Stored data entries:
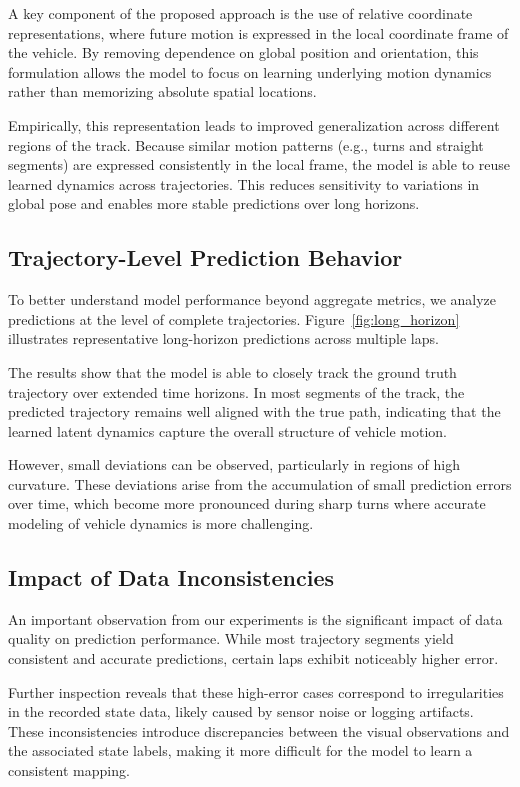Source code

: \documentclass[preprint,12pt]{elsarticle}
\begin{document}
A key component of the proposed approach is the use of relative coordinate representations, where future motion is expressed in the local coordinate frame of the vehicle. By removing dependence on global position and orientation, this formulation allows the model to focus on learning underlying motion dynamics rather than memorizing absolute spatial locations.

Empirically, this representation leads to improved generalization across different regions of the track. Because similar motion patterns (e.g., turns and straight segments) are expressed consistently in the local frame, the model is able to reuse learned dynamics across trajectories. This reduces sensitivity to variations in global pose and enables more stable predictions over long horizons.

\subsection{Trajectory-Level Prediction Behavior}

To better understand model performance beyond aggregate metrics, we analyze predictions at the level of complete trajectories. Figure~\ref{fig:long_horizon} illustrates representative long-horizon predictions across multiple laps.

The results show that the model is able to closely track the ground truth trajectory over extended time horizons. In most segments of the track, the predicted trajectory remains well aligned with the true path, indicating that the learned latent dynamics capture the overall structure of vehicle motion.

However, small deviations can be observed, particularly in regions of high curvature. These deviations arise from the accumulation of small prediction errors over time, which become more pronounced during sharp turns where accurate modeling of vehicle dynamics is more challenging.

\subsection{Impact of Data Inconsistencies}

An important observation from our experiments is the significant impact of data quality on prediction performance. While most trajectory segments yield consistent and accurate predictions, certain laps exhibit noticeably higher error.

Further inspection reveals that these high-error cases correspond to irregularities in the recorded state data, likely caused by sensor noise or logging artifacts. These inconsistencies introduce discrepancies between the visual observations and the associated state labels, making it more difficult for the model to learn a consistent mapping.
\end{document}
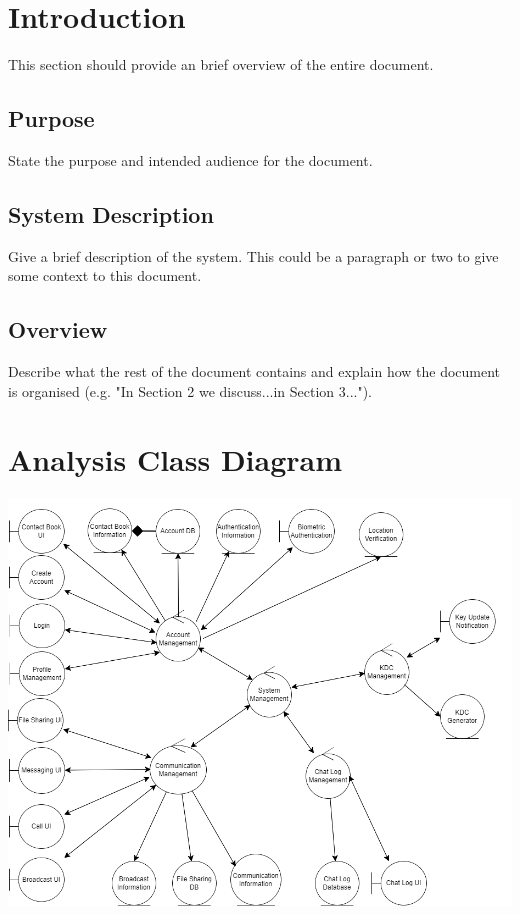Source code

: \documentclass[]{article}
\begin{document}
\newpage
\section{Introduction}
\label{sec:introduction}

This section should provide an brief overview of the entire document.

\subsection{Purpose}
\label{sub:purpose}
State the purpose and intended audience for the document.

\subsection{System Description}
\label{sub:system_description}
Give a brief description of the system. This could be a paragraph or two to give some context to this document.


\subsection{Overview}
\label{sub:overview}
Describe what the rest of the document contains and explain how the document is organised (e.g. "In Section 2 we discuss...in Section 3...").



\section{Analysis Class Diagram}
\label{sec:analysis_class_diagram}
\includegraphics[width=\textwidth]{../images/ACD.png}
\end{document}

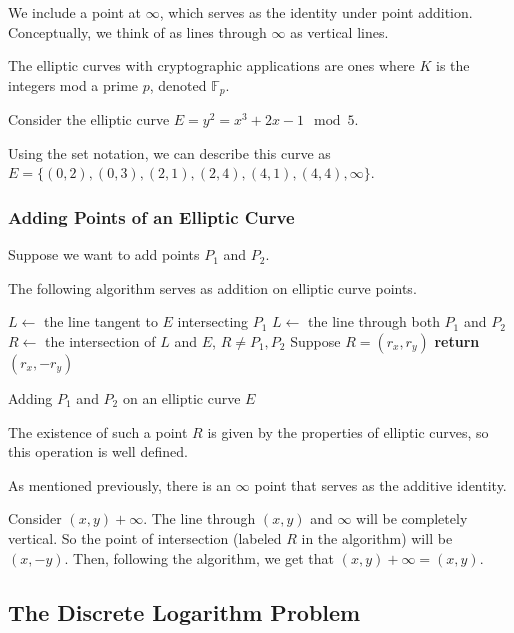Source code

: We include a point at
$\infty$, which serves as the identity under point addition.
Conceptually, we think of as lines through $\infty$
as vertical lines.

The elliptic curves with cryptographic applications are ones where $K$ is the integers
mod a prime $p$, denoted $\mathbb{F}_p$.

\begin{example}
Consider the elliptic curve $E = y^2 = x^3+2x-1 \mod 5$.

Using the set notation, we can describe this curve as
$E = \{(0 ,2 ),(0,3),(2,1),(2 ,4 ),(4,1),(4,4), \infty\}$.
\end{example}




\subsubsection{Adding Points of an Elliptic Curve}
Suppose we want to add points $P_1$ and $P_2$.

The following algorithm serves as addition on elliptic curve points.
\begin{algorithm}
    \begin{algorithmic}
         \State $L \gets$ the line tangent to $E$ intersecting $P_1$
         \Else
         \State $L \gets$ the line through both $P_1$ and $P_2$
         \EndIf
         \State $R \gets$ the intersection of $L$ and $E$, $R \neq P_1, P_2$
         \State Suppose $R = (r_x, r_y)$
         \State \textbf{return} $(r_x, -r_y)$
         \EndProcedure
     \end{algorithmic}
     \caption{Adding $P_1$ and $P_2$ on an elliptic curve $E$}
     \label{euclid}
 \end{algorithm}

The existence of such a point $R$ is given by the properties of elliptic curves,
so this operation is well defined.

As mentioned previously, there is an $\infty$ point that serves as the additive identity.

Consider $(x,y) + \infty$.
The line through $(x,y)$ and $\infty$ will be completely vertical.
So the point of intersection (labeled $R$ in the algorithm) will be $(x,-y)$.
Then, following the algorithm, we get that $(x,y) + \infty = (x,y)$.




\subsection{The Discrete Logarithm Problem}

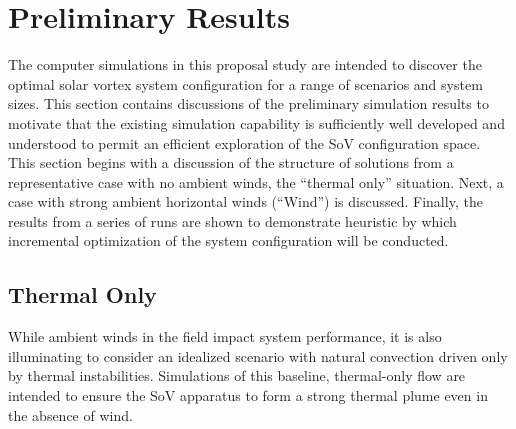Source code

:  
\section{Preliminary Results}
\label{sec:results}

%
%
%
%

The computer simulations in this proposal study are intended to discover
the optimal solar vortex system configuration for a range of scenarios
and system sizes. 
This section contains discussions of the preliminary simulation results 
to motivate that the existing simulation capability is sufficiently well
developed and understood to permit an efficient exploration of the SoV
configuration space. 
This section begins with a discussion of the structure of solutions from
a representative case with no ambient winds, the ``thermal only''
situation. Next, a case with strong ambient horizontal winds (``Wind'')
is discussed. Finally, the results from a series of runs are shown to
demonstrate heuristic by which incremental optimization of the system
configuration will be conducted. 



\subsection{Thermal Only}

While ambient winds in the field impact system performance, it is
also illuminating to consider an idealized scenario with natural convection
driven only by thermal instabilities. Simulations of this baseline,
thermal-only flow are intended to ensure the SoV apparatus to form a
strong thermal plume even in the absence of wind.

PROBLEM DESCRIPTION: Find the count of lines in the data above where the word "dynamics" occurs, and write down only that count.

ANSWER SPACE: 4